## What is needed
Return all lines of the records that contain the word "bundler".

************

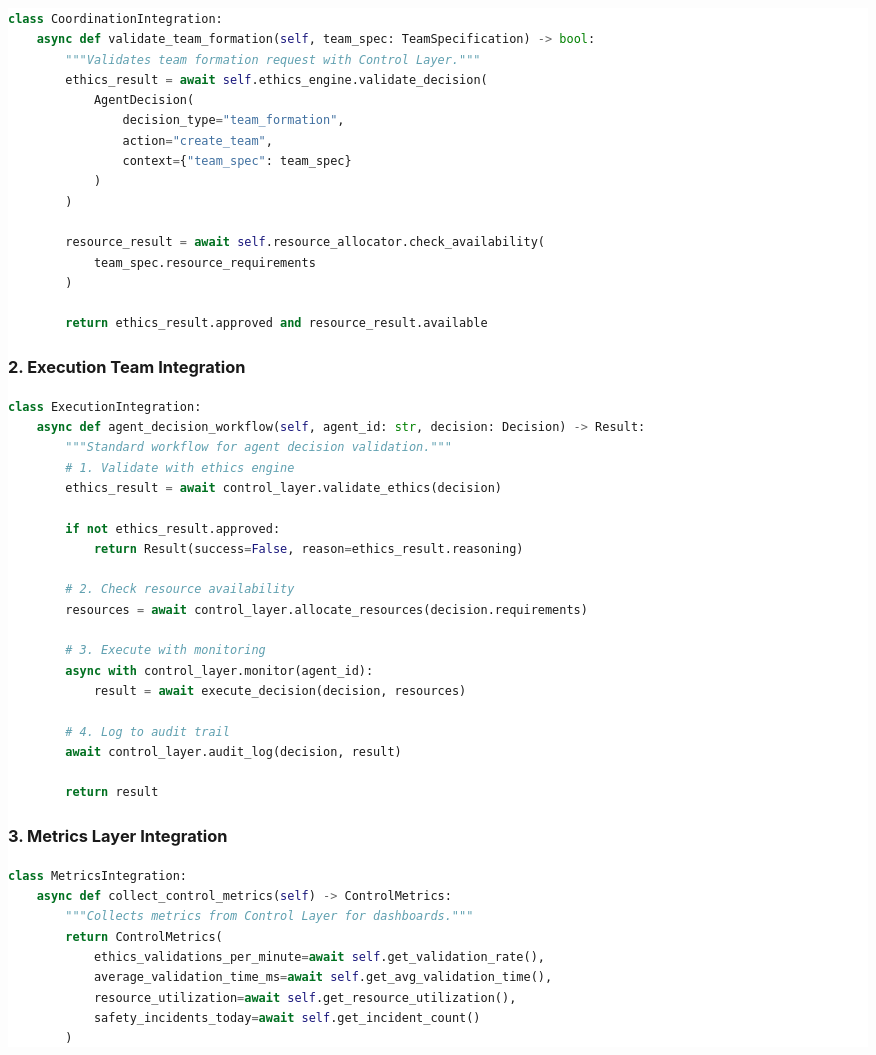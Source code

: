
 ```python
class CoordinationIntegration:
    async def validate_team_formation(self, team_spec: TeamSpecification) -> bool:
        """Validates team formation request with Control Layer."""
        ethics_result = await self.ethics_engine.validate_decision(
            AgentDecision(
                decision_type="team_formation",
                action="create_team",
                context={"team_spec": team_spec}
            )
        )
        
        resource_result = await self.resource_allocator.check_availability(
            team_spec.resource_requirements
        )
        
        return ethics_result.approved and resource_result.available
```

### 2. Execution Team Integration

```python
class ExecutionIntegration:
    async def agent_decision_workflow(self, agent_id: str, decision: Decision) -> Result:
        """Standard workflow for agent decision validation."""
        # 1. Validate with ethics engine
        ethics_result = await control_layer.validate_ethics(decision)
        
        if not ethics_result.approved:
            return Result(success=False, reason=ethics_result.reasoning)
        
        # 2. Check resource availability
        resources = await control_layer.allocate_resources(decision.requirements)
        
        # 3. Execute with monitoring
        async with control_layer.monitor(agent_id):
            result = await execute_decision(decision, resources)
        
        # 4. Log to audit trail
        await control_layer.audit_log(decision, result)
        
        return result
```

### 3. Metrics Layer Integration

```python
class MetricsIntegration:
    async def collect_control_metrics(self) -> ControlMetrics:
        """Collects metrics from Control Layer for dashboards."""
        return ControlMetrics(
            ethics_validations_per_minute=await self.get_validation_rate(),
            average_validation_time_ms=await self.get_avg_validation_time(),
            resource_utilization=await self.get_resource_utilization(),
            safety_incidents_today=await self.get_incident_count()
        )
```
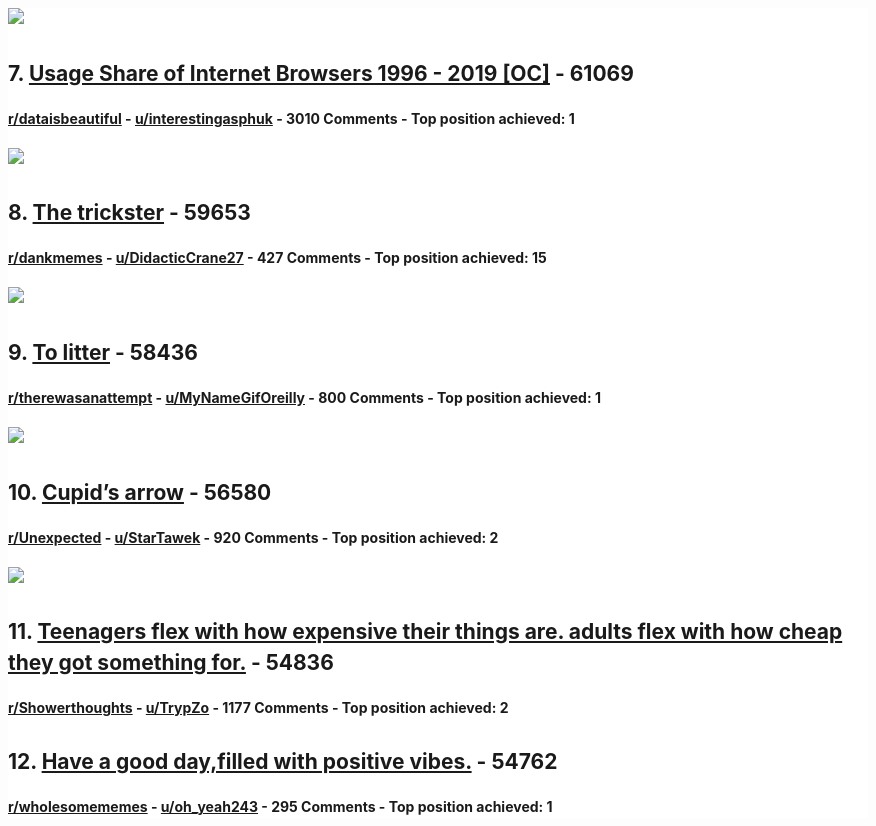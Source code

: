 <a href="https://i.redd.it/hwk1fc60zqj31.png"><img src="https://b.thumbs.redditmedia.com/Ga7R5QSt32jZ1j8uyO8M68zxrgjEkdKd4cWEQie2EnU.jpg"></img></a>

## 7. [Usage Share of Internet Browsers 1996 - 2019 [OC]](http://reddit.com/r/dataisbeautiful/comments/cxuah9/usage_share_of_internet_browsers_1996_2019_oc/) - 61069
#### [r/dataisbeautiful](http://reddit.com/r/dataisbeautiful) - [u/interestingasphuk](http://reddit.com/u/interestingasphuk) - 3010 Comments - Top position achieved: 1

<a href="https://v.redd.it/eot1zxfqcrj31"><img src="https://b.thumbs.redditmedia.com/Fg10JOUHCx8KHSD0LiMAxyozM3Fv2ep1ZC1JFW90oOU.jpg"></img></a>

## 8. [The trickster](http://reddit.com/r/dankmemes/comments/cxy2s5/the_trickster/) - 59653
#### [r/dankmemes](http://reddit.com/r/dankmemes) - [u/DidacticCrane27](http://reddit.com/u/DidacticCrane27) - 427 Comments - Top position achieved: 15

<a href="https://i.redd.it/d8z9b2m9ktj31.jpg"><img src="https://b.thumbs.redditmedia.com/TcYoADD6ub8W98jhsNnnnZu3KJNPa5emQ85Z40KcIag.jpg"></img></a>

## 9. [To litter](http://reddit.com/r/therewasanattempt/comments/cxwhtk/to_litter/) - 58436
#### [r/therewasanattempt](http://reddit.com/r/therewasanattempt) - [u/MyNameGifOreilly](http://reddit.com/u/MyNameGifOreilly) - 800 Comments - Top position achieved: 1

<a href="https://gfycat.com/bestboguskitten"><img src="https://a.thumbs.redditmedia.com/hvDqpf6tOVvyg7vmubP0_-6naeRG-hWAOMVZnGaERR0.jpg"></img></a>

## 10. [Cupid’s arrow](http://reddit.com/r/Unexpected/comments/cxz573/cupids_arrow/) - 56580
#### [r/Unexpected](http://reddit.com/r/Unexpected) - [u/StarTawek](http://reddit.com/u/StarTawek) - 920 Comments - Top position achieved: 2

<a href="https://v.redd.it/qfcsbihsytj31"><img src="https://a.thumbs.redditmedia.com/rX9lXtWKgYuaBGLQ8RVjE91zSOGb36gBI7jypJ_1rX8.jpg"></img></a>

## 11. [Teenagers flex with how expensive their things are. adults flex with how cheap they got something for.](http://reddit.com/r/Showerthoughts/comments/cxtv00/teenagers_flex_with_how_expensive_their_things/) - 54836
#### [r/Showerthoughts](http://reddit.com/r/Showerthoughts) - [u/TrypZo](http://reddit.com/u/TrypZo) - 1177 Comments - Top position achieved: 2

## 12. [Have a good day,filled with positive vibes.](http://reddit.com/r/wholesomememes/comments/cy2jyg/have_a_good_dayfilled_with_positive_vibes/) - 54762
#### [r/wholesomememes](http://reddit.com/r/wholesomememes) - [u/oh_yeah243](http://reddit.com/u/oh_yeah243) - 295 Comments - Top position achieved: 1
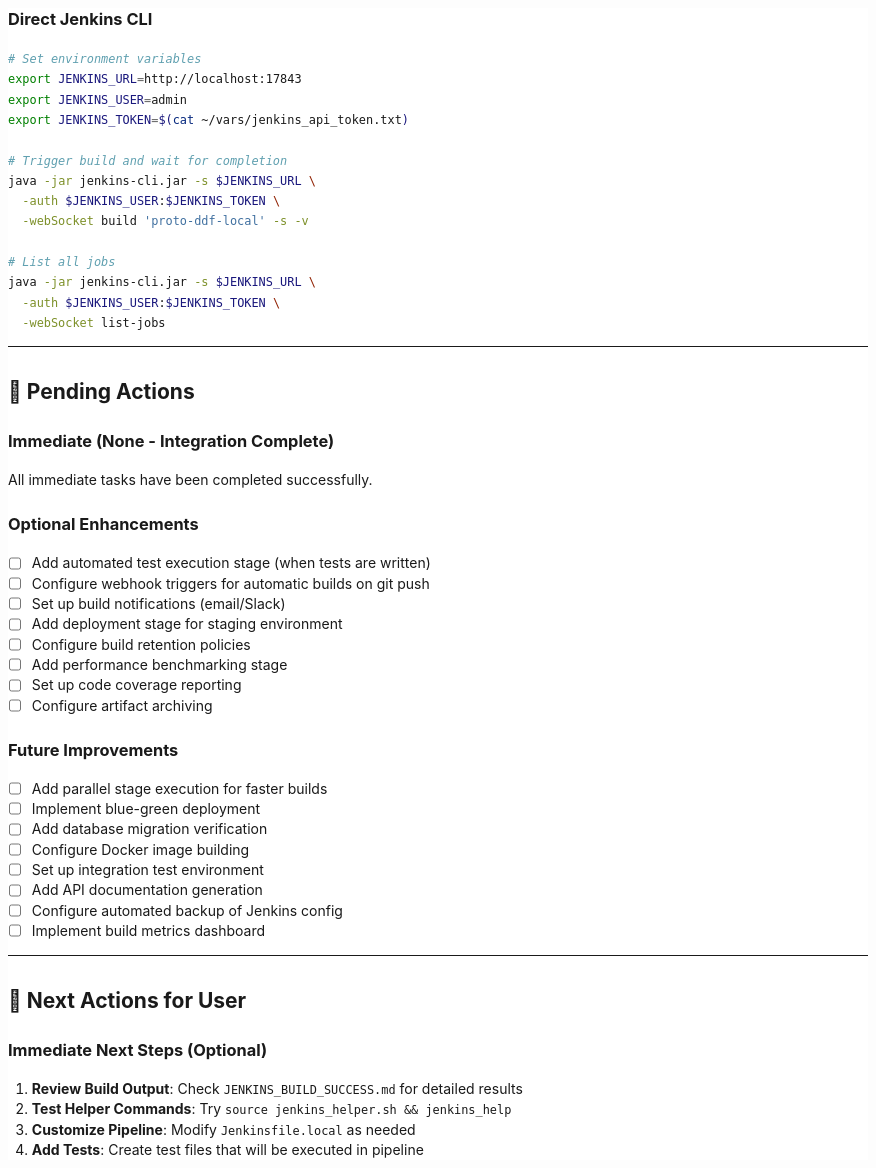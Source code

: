 ### Direct Jenkins CLI
```bash
# Set environment variables
export JENKINS_URL=http://localhost:17843
export JENKINS_USER=admin
export JENKINS_TOKEN=$(cat ~/vars/jenkins_api_token.txt)

# Trigger build and wait for completion
java -jar jenkins-cli.jar -s $JENKINS_URL \
  -auth $JENKINS_USER:$JENKINS_TOKEN \
  -webSocket build 'proto-ddf-local' -s -v

# List all jobs
java -jar jenkins-cli.jar -s $JENKINS_URL \
  -auth $JENKINS_USER:$JENKINS_TOKEN \
  -webSocket list-jobs
```

---

## 📝 Pending Actions

### Immediate (None - Integration Complete)
All immediate tasks have been completed successfully.

### Optional Enhancements
- [ ] Add automated test execution stage (when tests are written)
- [ ] Configure webhook triggers for automatic builds on git push
- [ ] Set up build notifications (email/Slack)
- [ ] Add deployment stage for staging environment
- [ ] Configure build retention policies
- [ ] Add performance benchmarking stage
- [ ] Set up code coverage reporting
- [ ] Configure artifact archiving

### Future Improvements
- [ ] Add parallel stage execution for faster builds
- [ ] Implement blue-green deployment
- [ ] Add database migration verification
- [ ] Configure Docker image building
- [ ] Set up integration test environment
- [ ] Add API documentation generation
- [ ] Configure automated backup of Jenkins config
- [ ] Implement build metrics dashboard

---

## 🎯 Next Actions for User

### Immediate Next Steps (Optional)
1. **Review Build Output**: Check `JENKINS_BUILD_SUCCESS.md` for detailed results
2. **Test Helper Commands**: Try `source jenkins_helper.sh && jenkins_help`
3. **Customize Pipeline**: Modify `Jenkinsfile.local` as needed
4. **Add Tests**: Create test files that will be executed in pipeline
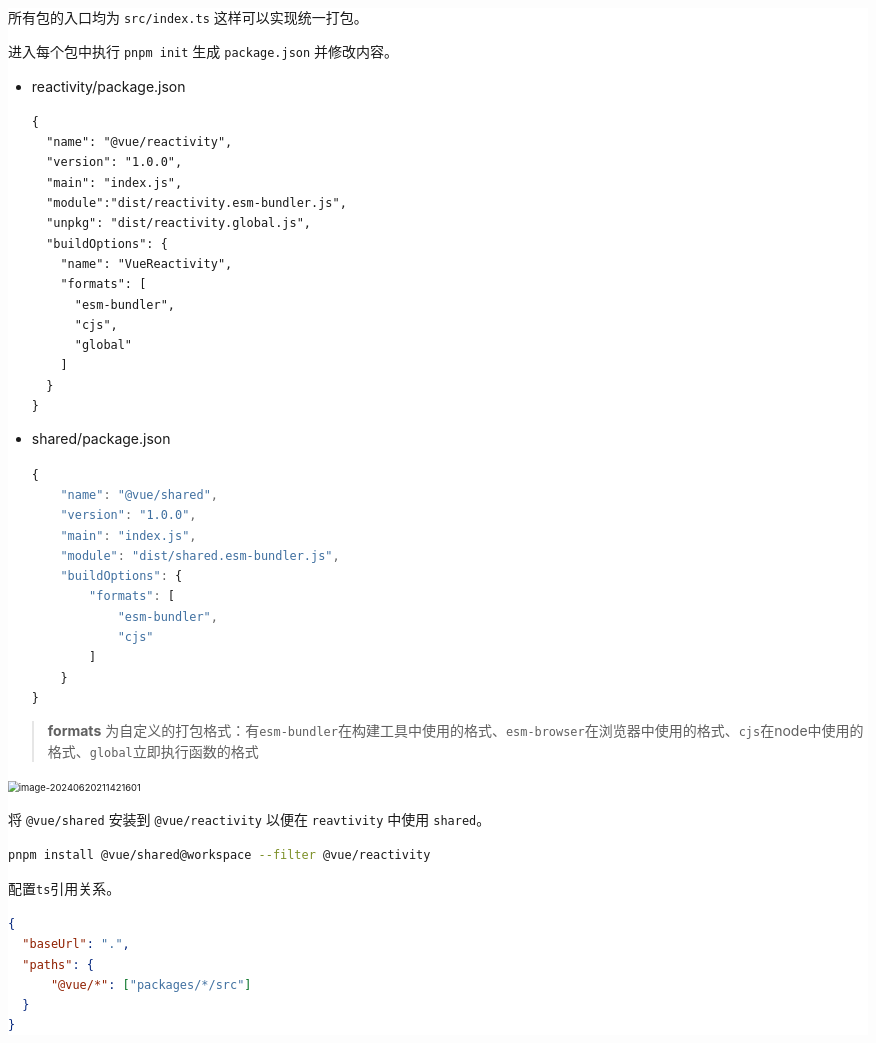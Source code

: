 所有包的入口均为 `src/index.ts` 这样可以实现统一打包。

进入每个包中执行 `pnpm init` 生成 `package.json` 并修改内容。

- reactivity/package.json

  ```shell
  {
    "name": "@vue/reactivity",
    "version": "1.0.0",
    "main": "index.js",
    "module":"dist/reactivity.esm-bundler.js",
    "unpkg": "dist/reactivity.global.js",
    "buildOptions": {
      "name": "VueReactivity",
      "formats": [
        "esm-bundler",
        "cjs",
        "global"
      ]
    }
  }
  ```

- shared/package.json

  ```js
  {
      "name": "@vue/shared",
      "version": "1.0.0",
      "main": "index.js",
      "module": "dist/shared.esm-bundler.js",
      "buildOptions": {
          "formats": [
              "esm-bundler",
              "cjs"
          ]
      }
  }
  ```

> **formats** 为自定义的打包格式：有`esm-bundler`在构建工具中使用的格式、`esm-browser`在浏览器中使用的格式、`cjs`在node中使用的格式、`global`立即执行函数的格式

<img src="/Users/haohaiyou/Library/Application Support/typora-user-images/image-20240620211421601.png" alt="image-20240620211421601" style="zoom: 67%;" />

将 `@vue/shared` 安装到 `@vue/reactivity` 以便在 `reavtivity` 中使用 `shared`。

```bash
pnpm install @vue/shared@workspace --filter @vue/reactivity
```

配置`ts`引用关系。

```json
{
  "baseUrl": ".",
  "paths": {
      "@vue/*": ["packages/*/src"]
  }
}
```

************

## Completed exercise
    "module":"dist/reactivity.esm-bundler.js",
        "esm-bundler",
      "module": "dist/shared.esm-bundler.js",
              "esm-bundler",
> **formats** 为自定义的打包格式：有`esm-bundler`在构建工具中使用的格式、`esm-browser`在浏览器中使用的格式、`cjs`在node中使用的格式、`global`立即执行函数的格式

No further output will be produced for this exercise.